### [What you should do]
Output, without alteration, the first line of the entries and each line after it, stopping with the line that contains "## Solingen-Gedenken 25 Jahre nach Anschlag".

### [Recorded information]
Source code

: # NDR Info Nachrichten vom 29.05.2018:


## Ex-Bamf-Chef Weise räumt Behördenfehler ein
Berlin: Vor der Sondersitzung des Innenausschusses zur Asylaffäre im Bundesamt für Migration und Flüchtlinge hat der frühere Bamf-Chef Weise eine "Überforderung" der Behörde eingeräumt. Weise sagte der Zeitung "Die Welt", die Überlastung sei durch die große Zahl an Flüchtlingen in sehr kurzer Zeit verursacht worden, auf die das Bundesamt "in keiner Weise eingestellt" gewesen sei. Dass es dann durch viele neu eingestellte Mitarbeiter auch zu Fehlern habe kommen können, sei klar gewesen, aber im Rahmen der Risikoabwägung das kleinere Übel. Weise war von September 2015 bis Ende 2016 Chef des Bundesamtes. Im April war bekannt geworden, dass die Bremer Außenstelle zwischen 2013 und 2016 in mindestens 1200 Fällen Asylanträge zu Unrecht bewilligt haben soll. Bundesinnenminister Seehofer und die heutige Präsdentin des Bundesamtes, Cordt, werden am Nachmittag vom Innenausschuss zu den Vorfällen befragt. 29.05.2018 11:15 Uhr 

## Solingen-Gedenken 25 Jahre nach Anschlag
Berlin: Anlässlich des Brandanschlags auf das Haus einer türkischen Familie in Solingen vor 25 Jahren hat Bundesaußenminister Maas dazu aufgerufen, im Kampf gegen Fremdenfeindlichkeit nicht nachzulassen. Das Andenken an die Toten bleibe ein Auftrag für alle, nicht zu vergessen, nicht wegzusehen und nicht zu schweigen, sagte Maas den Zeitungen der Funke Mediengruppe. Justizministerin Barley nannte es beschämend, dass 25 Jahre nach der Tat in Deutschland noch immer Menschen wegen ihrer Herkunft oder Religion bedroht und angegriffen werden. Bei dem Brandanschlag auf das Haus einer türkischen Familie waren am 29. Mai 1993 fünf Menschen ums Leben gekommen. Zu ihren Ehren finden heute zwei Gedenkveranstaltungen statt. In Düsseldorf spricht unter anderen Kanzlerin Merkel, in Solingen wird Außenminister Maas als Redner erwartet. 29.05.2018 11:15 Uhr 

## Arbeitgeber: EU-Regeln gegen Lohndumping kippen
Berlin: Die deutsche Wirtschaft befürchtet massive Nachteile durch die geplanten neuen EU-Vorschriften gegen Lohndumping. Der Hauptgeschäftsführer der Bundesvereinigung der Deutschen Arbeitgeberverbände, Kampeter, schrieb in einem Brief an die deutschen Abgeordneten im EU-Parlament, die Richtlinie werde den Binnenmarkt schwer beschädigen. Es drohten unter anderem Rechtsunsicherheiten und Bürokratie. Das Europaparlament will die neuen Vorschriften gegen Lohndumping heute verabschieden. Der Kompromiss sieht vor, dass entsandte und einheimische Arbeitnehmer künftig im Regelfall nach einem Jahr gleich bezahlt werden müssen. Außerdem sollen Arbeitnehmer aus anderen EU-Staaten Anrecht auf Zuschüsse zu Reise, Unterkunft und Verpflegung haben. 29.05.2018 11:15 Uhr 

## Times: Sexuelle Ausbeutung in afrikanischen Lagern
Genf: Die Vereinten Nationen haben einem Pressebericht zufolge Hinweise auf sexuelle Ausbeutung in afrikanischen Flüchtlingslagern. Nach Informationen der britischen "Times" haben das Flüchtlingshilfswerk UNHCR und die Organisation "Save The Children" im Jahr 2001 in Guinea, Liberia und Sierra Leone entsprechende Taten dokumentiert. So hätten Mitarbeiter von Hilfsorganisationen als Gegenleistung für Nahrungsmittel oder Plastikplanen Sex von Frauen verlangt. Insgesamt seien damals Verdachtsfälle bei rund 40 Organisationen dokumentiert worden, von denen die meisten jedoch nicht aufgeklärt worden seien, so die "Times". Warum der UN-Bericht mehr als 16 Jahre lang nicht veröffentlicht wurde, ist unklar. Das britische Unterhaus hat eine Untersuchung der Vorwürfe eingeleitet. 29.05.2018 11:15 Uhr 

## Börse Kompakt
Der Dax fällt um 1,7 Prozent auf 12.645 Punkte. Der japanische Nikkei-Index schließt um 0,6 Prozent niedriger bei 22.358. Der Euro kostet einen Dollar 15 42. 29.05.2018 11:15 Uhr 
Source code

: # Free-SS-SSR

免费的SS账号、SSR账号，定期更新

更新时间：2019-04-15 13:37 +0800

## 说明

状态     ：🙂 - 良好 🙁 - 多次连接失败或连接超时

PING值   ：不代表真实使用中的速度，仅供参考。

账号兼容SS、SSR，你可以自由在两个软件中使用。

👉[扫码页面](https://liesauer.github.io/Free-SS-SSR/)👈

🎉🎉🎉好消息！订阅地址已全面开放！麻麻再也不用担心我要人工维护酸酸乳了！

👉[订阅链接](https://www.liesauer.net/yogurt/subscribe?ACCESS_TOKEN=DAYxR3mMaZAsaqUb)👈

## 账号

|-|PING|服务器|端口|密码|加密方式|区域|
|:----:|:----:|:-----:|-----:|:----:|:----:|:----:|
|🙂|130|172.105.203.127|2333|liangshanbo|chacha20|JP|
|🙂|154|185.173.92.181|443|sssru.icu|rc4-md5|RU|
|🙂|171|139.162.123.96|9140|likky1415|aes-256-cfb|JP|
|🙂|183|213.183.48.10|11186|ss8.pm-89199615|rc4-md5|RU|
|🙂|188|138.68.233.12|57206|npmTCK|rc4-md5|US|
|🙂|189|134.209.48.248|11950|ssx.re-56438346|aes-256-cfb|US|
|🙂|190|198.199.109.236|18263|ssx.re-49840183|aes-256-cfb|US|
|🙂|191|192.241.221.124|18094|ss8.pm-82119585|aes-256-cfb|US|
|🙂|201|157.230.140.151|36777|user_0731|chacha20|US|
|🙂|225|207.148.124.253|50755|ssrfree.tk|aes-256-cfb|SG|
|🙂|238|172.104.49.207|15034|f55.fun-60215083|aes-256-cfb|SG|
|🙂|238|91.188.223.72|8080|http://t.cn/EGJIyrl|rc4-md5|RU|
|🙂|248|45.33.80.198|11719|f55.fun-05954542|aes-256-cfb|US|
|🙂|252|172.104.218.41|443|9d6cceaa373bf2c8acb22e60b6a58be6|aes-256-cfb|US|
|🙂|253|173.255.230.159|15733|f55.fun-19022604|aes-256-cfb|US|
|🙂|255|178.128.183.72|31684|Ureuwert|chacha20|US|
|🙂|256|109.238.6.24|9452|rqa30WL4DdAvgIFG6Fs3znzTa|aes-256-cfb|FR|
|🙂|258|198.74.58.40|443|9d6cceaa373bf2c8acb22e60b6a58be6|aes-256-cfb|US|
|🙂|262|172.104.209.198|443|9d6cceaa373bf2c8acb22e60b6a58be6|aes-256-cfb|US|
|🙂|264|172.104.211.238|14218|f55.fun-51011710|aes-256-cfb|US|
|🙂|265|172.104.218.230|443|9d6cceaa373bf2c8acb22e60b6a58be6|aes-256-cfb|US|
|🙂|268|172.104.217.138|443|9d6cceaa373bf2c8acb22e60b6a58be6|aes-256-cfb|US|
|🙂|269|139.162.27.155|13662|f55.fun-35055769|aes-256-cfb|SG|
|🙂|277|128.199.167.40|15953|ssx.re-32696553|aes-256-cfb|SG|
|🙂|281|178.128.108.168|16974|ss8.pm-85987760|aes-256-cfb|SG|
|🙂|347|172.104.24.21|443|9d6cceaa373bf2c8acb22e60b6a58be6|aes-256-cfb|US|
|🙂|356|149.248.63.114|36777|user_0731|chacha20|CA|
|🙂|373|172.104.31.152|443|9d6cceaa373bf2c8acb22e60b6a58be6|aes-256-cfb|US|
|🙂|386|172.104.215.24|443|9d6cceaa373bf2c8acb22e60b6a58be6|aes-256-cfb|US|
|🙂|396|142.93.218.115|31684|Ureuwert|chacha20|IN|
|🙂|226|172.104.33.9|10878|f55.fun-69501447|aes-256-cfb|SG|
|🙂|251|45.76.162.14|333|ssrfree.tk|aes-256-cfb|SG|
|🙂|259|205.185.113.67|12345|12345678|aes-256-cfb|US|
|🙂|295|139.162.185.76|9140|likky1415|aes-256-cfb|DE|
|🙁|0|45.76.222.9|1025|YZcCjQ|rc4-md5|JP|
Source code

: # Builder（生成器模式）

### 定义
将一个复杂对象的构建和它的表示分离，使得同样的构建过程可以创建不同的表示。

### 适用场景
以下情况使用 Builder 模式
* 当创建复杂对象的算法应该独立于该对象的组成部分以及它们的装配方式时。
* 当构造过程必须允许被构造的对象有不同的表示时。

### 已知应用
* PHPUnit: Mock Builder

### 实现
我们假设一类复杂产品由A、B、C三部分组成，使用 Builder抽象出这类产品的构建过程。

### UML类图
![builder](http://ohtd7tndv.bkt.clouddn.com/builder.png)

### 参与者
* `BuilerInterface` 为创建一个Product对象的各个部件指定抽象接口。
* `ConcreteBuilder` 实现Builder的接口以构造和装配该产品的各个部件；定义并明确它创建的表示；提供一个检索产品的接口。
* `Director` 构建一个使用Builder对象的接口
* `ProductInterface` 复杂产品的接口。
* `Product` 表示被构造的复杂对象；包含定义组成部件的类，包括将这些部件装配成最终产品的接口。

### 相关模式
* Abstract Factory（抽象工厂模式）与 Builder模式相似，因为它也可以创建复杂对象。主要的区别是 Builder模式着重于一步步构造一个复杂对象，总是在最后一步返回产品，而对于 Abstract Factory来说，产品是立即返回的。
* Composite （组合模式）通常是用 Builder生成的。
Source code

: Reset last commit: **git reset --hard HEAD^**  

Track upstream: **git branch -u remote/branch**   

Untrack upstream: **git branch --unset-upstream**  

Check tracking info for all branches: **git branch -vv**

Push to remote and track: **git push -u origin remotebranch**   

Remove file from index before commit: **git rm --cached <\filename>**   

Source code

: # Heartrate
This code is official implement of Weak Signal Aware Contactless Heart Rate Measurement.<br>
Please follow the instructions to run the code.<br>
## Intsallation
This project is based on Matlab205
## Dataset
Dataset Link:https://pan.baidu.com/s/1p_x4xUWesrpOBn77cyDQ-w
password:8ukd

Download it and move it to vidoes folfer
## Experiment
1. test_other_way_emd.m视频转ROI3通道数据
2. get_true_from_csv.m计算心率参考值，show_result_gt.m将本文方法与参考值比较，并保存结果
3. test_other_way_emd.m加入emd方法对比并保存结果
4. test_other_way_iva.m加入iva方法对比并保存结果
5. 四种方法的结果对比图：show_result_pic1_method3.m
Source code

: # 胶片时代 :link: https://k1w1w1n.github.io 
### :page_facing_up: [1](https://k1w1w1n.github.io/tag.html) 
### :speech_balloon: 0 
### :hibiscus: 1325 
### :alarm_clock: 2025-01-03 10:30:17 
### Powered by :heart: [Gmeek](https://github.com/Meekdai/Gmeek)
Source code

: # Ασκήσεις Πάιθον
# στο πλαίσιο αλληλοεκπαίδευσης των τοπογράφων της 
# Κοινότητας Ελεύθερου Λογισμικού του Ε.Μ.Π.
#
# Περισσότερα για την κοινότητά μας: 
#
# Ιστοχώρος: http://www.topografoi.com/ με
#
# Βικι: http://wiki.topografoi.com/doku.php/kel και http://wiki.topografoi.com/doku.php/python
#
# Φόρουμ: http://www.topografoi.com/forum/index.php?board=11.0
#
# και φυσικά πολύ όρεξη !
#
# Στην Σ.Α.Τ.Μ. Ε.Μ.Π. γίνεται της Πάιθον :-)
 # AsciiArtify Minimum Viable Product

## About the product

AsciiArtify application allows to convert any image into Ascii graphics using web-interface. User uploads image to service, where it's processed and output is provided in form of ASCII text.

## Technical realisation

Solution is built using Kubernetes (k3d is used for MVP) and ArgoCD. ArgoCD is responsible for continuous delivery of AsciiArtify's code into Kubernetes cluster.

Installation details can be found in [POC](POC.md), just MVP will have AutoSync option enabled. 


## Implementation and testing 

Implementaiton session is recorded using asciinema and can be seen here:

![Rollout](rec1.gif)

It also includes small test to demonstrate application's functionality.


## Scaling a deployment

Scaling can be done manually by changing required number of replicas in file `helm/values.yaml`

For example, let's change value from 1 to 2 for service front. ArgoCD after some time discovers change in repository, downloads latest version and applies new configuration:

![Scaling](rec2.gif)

### [Solution to this exercise]
Source code

: # NDR Info Nachrichten vom 29.05.2018:


## Ex-Bamf-Chef Weise räumt Behördenfehler ein
Berlin: Vor der Sondersitzung des Innenausschusses zur Asylaffäre im Bundesamt für Migration und Flüchtlinge hat der frühere Bamf-Chef Weise eine "Überforderung" der Behörde eingeräumt. Weise sagte der Zeitung "Die Welt", die Überlastung sei durch die große Zahl an Flüchtlingen in sehr kurzer Zeit verursacht worden, auf die das Bundesamt "in keiner Weise eingestellt" gewesen sei. Dass es dann durch viele neu eingestellte Mitarbeiter auch zu Fehlern habe kommen können, sei klar gewesen, aber im Rahmen der Risikoabwägung das kleinere Übel. Weise war von September 2015 bis Ende 2016 Chef des Bundesamtes. Im April war bekannt geworden, dass die Bremer Außenstelle zwischen 2013 und 2016 in mindestens 1200 Fällen Asylanträge zu Unrecht bewilligt haben soll. Bundesinnenminister Seehofer und die heutige Präsdentin des Bundesamtes, Cordt, werden am Nachmittag vom Innenausschuss zu den Vorfällen befragt. 29.05.2018 11:15 Uhr 

## Solingen-Gedenken 25 Jahre nach Anschlag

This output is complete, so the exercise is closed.